## Task objective
Below are some records. Return exactly the lines from the one with "如何评价中国留学生因每月 1 万生活费不够花发帖辱骂父亲的行为？" to the one with "昆明一女童在幼儿园受伤下体缝 7 针，警方已介入，有哪些疑点可以关注？", and nothing else.

## Records for processing
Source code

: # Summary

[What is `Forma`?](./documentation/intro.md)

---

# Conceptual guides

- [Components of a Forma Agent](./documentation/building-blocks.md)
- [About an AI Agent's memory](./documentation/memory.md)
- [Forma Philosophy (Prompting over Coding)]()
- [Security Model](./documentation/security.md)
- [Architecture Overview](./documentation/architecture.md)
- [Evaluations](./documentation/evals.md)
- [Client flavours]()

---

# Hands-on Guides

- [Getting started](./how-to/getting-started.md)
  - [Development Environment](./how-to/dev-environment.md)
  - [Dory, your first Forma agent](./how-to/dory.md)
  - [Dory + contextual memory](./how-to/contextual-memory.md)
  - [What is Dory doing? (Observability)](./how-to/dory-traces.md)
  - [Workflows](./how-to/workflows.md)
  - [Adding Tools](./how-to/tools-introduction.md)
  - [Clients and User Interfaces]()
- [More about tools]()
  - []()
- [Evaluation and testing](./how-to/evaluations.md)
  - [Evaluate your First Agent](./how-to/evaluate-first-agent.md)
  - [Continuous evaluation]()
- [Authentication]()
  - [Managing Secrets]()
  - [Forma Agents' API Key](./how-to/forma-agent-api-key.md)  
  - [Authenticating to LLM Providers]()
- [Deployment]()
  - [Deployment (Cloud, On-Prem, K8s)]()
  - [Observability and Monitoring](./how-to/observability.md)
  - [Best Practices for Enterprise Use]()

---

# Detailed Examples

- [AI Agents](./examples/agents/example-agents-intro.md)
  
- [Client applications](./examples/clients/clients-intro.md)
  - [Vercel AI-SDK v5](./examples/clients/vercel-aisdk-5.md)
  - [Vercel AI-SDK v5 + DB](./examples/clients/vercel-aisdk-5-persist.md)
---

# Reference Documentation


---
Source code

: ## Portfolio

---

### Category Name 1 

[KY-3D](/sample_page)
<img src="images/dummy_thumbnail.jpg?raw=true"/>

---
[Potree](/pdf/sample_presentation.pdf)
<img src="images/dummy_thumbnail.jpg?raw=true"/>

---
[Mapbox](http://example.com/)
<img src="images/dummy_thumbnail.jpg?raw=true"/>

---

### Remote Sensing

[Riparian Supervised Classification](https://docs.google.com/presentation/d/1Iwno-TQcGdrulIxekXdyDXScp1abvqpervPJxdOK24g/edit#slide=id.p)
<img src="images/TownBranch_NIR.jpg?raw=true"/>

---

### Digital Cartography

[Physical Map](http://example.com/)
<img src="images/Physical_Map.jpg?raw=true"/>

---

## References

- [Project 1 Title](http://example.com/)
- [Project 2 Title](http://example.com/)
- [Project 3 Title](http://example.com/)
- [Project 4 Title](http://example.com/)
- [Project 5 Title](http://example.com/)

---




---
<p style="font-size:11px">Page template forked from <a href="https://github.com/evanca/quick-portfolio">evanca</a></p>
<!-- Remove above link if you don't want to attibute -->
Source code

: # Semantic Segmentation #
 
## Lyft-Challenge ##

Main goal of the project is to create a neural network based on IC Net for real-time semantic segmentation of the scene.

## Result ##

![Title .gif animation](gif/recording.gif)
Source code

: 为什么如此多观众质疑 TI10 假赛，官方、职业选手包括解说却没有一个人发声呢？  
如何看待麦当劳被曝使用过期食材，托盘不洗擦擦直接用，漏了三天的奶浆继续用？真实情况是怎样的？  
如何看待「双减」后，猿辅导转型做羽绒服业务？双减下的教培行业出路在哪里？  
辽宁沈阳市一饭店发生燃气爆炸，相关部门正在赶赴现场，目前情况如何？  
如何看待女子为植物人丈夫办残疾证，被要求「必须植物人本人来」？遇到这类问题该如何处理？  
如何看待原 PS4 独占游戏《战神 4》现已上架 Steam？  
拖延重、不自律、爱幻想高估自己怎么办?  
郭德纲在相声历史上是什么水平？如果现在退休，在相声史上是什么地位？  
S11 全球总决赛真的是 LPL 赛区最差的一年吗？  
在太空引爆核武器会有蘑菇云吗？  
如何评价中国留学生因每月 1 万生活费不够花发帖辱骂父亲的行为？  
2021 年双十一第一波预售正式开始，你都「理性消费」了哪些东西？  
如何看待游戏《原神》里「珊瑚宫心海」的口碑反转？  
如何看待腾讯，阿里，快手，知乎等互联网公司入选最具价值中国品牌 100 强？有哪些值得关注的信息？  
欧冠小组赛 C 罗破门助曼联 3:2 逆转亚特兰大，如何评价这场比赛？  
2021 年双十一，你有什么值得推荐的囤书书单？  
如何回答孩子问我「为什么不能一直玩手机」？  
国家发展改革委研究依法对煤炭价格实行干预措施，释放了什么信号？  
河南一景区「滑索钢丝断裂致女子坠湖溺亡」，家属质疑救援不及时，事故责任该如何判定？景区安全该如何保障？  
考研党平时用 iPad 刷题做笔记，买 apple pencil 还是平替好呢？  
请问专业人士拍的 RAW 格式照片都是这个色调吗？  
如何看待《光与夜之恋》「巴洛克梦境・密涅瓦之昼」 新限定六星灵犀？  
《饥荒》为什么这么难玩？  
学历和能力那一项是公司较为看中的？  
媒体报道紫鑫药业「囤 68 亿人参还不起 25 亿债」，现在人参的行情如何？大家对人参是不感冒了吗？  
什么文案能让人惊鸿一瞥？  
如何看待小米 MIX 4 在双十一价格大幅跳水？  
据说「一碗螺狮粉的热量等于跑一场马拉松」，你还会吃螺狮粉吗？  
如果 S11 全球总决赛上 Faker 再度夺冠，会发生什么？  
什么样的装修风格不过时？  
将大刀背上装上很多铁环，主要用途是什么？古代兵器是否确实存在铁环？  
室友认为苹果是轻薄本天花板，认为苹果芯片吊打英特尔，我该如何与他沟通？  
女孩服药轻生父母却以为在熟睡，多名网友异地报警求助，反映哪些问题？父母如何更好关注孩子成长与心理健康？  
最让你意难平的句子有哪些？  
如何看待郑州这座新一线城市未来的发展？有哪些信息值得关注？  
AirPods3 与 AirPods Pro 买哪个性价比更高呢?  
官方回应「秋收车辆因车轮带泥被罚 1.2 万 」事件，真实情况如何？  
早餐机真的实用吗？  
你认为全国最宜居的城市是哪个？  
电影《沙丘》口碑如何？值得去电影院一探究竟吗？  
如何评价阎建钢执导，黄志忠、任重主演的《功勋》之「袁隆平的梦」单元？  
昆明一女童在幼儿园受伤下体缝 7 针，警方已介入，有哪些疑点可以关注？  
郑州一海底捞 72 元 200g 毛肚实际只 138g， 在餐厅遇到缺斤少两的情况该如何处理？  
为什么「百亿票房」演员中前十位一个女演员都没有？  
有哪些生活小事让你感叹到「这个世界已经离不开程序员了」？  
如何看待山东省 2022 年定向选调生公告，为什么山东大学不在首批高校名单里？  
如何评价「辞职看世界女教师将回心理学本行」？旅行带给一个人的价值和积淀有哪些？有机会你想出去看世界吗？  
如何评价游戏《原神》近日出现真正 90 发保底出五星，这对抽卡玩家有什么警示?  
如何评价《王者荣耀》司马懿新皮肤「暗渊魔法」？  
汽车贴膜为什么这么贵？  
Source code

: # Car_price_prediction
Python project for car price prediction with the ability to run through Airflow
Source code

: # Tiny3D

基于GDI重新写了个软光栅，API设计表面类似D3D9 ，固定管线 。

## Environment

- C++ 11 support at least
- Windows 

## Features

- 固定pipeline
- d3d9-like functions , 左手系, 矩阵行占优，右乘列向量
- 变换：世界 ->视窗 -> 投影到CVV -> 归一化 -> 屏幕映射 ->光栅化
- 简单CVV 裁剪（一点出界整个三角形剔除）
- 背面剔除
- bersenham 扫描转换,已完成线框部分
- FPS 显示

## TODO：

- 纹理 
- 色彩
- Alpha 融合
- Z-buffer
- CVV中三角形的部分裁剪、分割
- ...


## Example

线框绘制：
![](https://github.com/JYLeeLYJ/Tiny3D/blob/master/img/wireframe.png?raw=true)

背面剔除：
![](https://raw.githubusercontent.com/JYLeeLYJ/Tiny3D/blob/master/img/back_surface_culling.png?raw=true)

## Final answer
如何评价中国留学生因每月 1 万生活费不够花发帖辱骂父亲的行为？  
2021 年双十一第一波预售正式开始，你都「理性消费」了哪些东西？  
如何看待游戏《原神》里「珊瑚宫心海」的口碑反转？  
如何看待腾讯，阿里，快手，知乎等互联网公司入选最具价值中国品牌 100 强？有哪些值得关注的信息？  
欧冠小组赛 C 罗破门助曼联 3:2 逆转亚特兰大，如何评价这场比赛？  
2021 年双十一，你有什么值得推荐的囤书书单？  
如何回答孩子问我「为什么不能一直玩手机」？  
国家发展改革委研究依法对煤炭价格实行干预措施，释放了什么信号？  
河南一景区「滑索钢丝断裂致女子坠湖溺亡」，家属质疑救援不及时，事故责任该如何判定？景区安全该如何保障？  
考研党平时用 iPad 刷题做笔记，买 apple pencil 还是平替好呢？  
请问专业人士拍的 RAW 格式照片都是这个色调吗？  
如何看待《光与夜之恋》「巴洛克梦境・密涅瓦之昼」 新限定六星灵犀？  
《饥荒》为什么这么难玩？  
学历和能力那一项是公司较为看中的？  
媒体报道紫鑫药业「囤 68 亿人参还不起 25 亿债」，现在人参的行情如何？大家对人参是不感冒了吗？  
什么文案能让人惊鸿一瞥？  
如何看待小米 MIX 4 在双十一价格大幅跳水？  
据说「一碗螺狮粉的热量等于跑一场马拉松」，你还会吃螺狮粉吗？  
如果 S11 全球总决赛上 Faker 再度夺冠，会发生什么？  
什么样的装修风格不过时？  
将大刀背上装上很多铁环，主要用途是什么？古代兵器是否确实存在铁环？  
室友认为苹果是轻薄本天花板，认为苹果芯片吊打英特尔，我该如何与他沟通？  
女孩服药轻生父母却以为在熟睡，多名网友异地报警求助，反映哪些问题？父母如何更好关注孩子成长与心理健康？  
最让你意难平的句子有哪些？  
如何看待郑州这座新一线城市未来的发展？有哪些信息值得关注？  
AirPods3 与 AirPods Pro 买哪个性价比更高呢?  
官方回应「秋收车辆因车轮带泥被罚 1.2 万 」事件，真实情况如何？  
早餐机真的实用吗？  
你认为全国最宜居的城市是哪个？  
电影《沙丘》口碑如何？值得去电影院一探究竟吗？  
如何评价阎建钢执导，黄志忠、任重主演的《功勋》之「袁隆平的梦」单元？  
昆明一女童在幼儿园受伤下体缝 7 针，警方已介入，有哪些疑点可以关注？  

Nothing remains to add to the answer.